Una dulce brisa, un tibio aroma que embriaga, que hace blanca la calle entre el verde claro de la hoja nueva y el verde oscuro de la vieja, hoy es blanco sobre verde para mañana naraja, la naranja del naranjo, sobre el cielo azul a la luz del sol que calentará mas intenso.
No todo es vida en esta primavera de aromas, en este azahar de abril; El verano pasado, en un parque de naranjos, entre pinos, melias, catalpas, almendros y jacarandas, pelaron no menos de 6 naranjos, les despojaron de sus cortezas, les dejaron desnudo el alma, les arrancaron la piel, en no se que vándalo divertimiento.

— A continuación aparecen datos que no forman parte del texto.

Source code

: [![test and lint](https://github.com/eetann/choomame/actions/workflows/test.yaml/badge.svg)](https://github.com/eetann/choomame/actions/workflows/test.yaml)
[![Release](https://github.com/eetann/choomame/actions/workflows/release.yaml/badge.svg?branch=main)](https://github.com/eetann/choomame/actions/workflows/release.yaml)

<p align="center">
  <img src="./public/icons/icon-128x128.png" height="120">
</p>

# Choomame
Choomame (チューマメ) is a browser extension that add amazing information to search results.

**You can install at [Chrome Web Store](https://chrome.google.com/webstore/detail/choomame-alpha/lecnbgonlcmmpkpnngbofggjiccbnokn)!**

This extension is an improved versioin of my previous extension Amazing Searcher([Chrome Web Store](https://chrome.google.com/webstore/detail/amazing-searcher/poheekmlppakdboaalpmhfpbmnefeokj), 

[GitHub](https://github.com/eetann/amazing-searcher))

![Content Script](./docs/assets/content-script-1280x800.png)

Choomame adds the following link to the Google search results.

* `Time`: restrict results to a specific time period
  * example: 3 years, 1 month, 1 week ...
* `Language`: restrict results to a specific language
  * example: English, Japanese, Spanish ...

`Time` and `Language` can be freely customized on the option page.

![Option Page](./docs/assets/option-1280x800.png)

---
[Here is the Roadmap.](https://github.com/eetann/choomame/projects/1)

Y así pelados de arriba a bajo, desangrandose, la piel húmeda, fría, blanca al sol, las hojas tornandose de amarillas a muertas.

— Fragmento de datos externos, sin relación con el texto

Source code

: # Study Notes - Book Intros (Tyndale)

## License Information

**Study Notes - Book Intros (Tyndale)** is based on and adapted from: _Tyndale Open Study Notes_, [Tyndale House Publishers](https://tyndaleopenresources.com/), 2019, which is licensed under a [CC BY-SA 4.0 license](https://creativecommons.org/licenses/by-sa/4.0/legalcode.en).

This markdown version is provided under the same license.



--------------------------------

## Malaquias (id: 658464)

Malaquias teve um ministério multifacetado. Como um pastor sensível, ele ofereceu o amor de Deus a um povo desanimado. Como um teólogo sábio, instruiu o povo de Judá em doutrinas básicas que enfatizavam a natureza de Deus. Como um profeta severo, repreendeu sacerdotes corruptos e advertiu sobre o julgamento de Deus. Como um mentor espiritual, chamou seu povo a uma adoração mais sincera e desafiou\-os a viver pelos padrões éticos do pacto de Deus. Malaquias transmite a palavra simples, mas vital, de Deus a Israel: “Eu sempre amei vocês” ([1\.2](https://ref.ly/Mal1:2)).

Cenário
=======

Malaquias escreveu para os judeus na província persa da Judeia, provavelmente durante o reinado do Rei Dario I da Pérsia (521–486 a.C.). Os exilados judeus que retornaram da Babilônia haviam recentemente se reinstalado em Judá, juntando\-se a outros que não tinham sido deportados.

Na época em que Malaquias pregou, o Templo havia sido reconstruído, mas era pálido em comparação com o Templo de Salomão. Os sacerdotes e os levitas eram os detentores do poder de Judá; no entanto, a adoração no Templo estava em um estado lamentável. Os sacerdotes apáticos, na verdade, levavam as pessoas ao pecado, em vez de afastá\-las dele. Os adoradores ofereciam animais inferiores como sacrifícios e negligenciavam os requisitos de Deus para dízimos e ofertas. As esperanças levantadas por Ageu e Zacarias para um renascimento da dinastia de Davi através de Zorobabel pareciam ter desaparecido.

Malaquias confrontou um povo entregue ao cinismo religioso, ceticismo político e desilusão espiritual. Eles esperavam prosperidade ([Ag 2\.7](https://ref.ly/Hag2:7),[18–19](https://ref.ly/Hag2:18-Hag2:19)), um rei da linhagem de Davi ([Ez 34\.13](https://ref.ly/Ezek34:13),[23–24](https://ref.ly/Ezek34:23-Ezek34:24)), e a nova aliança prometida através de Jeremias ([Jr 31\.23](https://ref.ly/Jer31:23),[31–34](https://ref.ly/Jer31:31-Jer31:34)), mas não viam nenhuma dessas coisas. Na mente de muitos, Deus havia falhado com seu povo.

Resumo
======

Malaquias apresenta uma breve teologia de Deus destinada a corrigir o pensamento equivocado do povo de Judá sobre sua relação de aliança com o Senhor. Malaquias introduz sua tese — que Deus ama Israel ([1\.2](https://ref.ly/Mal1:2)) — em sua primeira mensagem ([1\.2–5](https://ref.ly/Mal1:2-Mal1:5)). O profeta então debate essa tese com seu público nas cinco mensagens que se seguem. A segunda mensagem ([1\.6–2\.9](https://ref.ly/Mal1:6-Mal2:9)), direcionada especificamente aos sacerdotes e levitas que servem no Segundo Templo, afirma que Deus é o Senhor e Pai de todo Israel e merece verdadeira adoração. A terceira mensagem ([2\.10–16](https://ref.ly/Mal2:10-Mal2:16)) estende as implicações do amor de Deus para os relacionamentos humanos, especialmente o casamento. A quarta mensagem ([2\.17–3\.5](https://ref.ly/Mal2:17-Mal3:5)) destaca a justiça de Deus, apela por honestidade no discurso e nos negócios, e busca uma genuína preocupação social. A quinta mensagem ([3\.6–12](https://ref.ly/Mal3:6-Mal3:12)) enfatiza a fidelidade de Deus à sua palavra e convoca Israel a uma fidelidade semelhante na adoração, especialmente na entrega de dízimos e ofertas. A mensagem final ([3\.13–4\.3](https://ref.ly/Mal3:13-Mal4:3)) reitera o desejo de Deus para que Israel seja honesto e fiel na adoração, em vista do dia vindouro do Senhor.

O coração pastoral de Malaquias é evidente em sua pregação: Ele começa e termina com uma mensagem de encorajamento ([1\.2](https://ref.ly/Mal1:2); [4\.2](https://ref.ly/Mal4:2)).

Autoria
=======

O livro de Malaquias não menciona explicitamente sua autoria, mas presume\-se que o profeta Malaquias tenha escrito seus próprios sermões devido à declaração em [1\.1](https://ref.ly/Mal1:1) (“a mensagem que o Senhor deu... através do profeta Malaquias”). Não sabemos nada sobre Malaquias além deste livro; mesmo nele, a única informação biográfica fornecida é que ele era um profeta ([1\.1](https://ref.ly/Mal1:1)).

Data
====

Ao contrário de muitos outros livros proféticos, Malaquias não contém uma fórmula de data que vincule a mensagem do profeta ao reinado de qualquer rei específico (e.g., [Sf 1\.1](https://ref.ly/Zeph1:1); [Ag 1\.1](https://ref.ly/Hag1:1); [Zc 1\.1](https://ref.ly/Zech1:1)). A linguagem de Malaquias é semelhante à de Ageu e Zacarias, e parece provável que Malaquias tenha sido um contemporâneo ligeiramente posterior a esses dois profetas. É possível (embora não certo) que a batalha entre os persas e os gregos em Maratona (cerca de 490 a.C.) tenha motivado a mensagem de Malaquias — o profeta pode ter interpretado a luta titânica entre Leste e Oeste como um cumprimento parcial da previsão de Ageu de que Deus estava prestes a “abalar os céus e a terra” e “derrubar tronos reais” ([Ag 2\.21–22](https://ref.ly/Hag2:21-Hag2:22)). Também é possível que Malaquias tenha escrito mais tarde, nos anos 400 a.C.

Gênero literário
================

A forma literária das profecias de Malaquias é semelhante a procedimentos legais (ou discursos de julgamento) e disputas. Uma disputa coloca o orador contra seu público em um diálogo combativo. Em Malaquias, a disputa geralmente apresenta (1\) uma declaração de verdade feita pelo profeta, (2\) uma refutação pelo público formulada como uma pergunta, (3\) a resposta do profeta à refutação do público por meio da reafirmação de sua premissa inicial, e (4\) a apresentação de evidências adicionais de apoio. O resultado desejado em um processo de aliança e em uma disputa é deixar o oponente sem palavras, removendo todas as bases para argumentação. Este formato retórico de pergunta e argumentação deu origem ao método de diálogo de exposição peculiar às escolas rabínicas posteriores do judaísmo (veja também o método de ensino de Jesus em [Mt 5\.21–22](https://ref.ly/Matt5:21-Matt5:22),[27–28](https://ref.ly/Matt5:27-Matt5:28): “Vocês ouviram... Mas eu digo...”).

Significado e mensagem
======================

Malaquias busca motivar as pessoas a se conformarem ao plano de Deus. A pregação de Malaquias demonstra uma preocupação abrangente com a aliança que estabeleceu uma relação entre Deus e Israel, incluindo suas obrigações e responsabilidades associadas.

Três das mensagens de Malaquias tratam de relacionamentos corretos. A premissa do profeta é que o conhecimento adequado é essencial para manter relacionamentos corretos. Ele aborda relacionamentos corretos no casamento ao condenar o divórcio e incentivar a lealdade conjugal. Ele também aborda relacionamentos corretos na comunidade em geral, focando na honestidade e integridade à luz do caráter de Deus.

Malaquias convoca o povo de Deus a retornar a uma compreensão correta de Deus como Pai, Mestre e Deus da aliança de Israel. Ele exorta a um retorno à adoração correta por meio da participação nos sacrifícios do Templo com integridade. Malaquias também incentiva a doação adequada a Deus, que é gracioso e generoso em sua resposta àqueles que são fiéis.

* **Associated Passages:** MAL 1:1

Hoy he vuelto a sentarme junto a ellos, aún con muestras de dolor, sus troncos han ido cicatrizando y han vuelto a renacer timidamente el azahar en ellos, pero no en todos, uno, el que menos protegido está, el que más expuesto al viento y al sol, ha cedido, seco, sin hojas, sin abrigo, sin vida, muerto, solo sus ramas secas, solo sus espinas…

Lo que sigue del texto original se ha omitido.